Yet, just as the ranks of the insured were swelling, the number of new primary care physicians was dropping; physicians were moving away from primary care toward specialties.Footnote 25 As a result, America had far too few primary care providers to serve this growing pool of insurance-card-carrying patients.Footnote 26
Facing this crisis in capacity, some individual physicians began training staff to provide routine care and office procedures.Footnote 27 Delegation of routine care to nurses was also expanding. To finesse the unauthorized practice of medicine issues, nursing, physician, and hospital associations periodically published joint statements supporting this practice.Footnote 28 But the arrangement was unstable. Then, the NP and PA professions were born.
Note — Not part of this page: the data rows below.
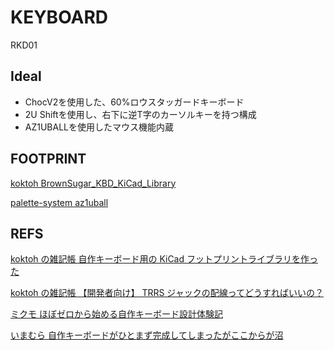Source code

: # KEYBOARD

RKD01

## Ideal

* ChocV2を使用した、60%ロウスタッガードキーボード
* 2U Shiftを使用し、右下に逆T字のカーソルキーを持つ構成
* AZ1UBALLを使用したマウス機能内蔵

## FOOTPRINT

[koktoh BrownSugar_KBD_KiCad_Library](https://github.com/koktoh/BrownSugar_KBD_KiCad_Library/tree/master)

[palette-system az1uball](https://github.com/palette-system/az1uball/tree/main/kicad)

## REFS

[koktoh の雑記帳 自作キーボード用の KiCad フットプリントライブラリを作った](https://koktoh.hatenablog.com/entry/2023/08/25/195443)

[koktoh の雑記帳 【開発者向け】 TRRS ジャックの配線ってどうすればいいの？](https://koktoh.hatenablog.com/entry/2024/05/10/191926)

[ミクモ ほぼゼロから始める自作キーボード設計体験記](https://ninthsky.hatenablog.com/entry/keyboard_design_zero)

[いまむら 自作キーボードがひとまず完成してしまったがここからが沼](https://ima.hatenablog.jp/entry/2024/02/24/223000)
The history of NPs begins in 1965 with the efforts of Loretta Ford, a former public health nurse and a professor of nursing. She teamed up with Henry Silver, a pediatrician, to create a post-registered nurse (RN) curriculum at the University of Colorado for advanced training in pediatric care. Motivating Ford was her awareness that rural public health nurses often visited new mothers and newborns who needed services that were outside the scope of their nursing licensure, such as the diagnosis and treatment of an infection. Yet, no rural physicians were available to legally provide these services.Footnote 29 Ford believed that nurses could fill that need if provided with specialized training. In hindsight, her quest strongly resembles the desire of today’s law reformers to expand and legalize the help that nonlawyer community advocates can provide to clients who would otherwise have no legal assistance at all.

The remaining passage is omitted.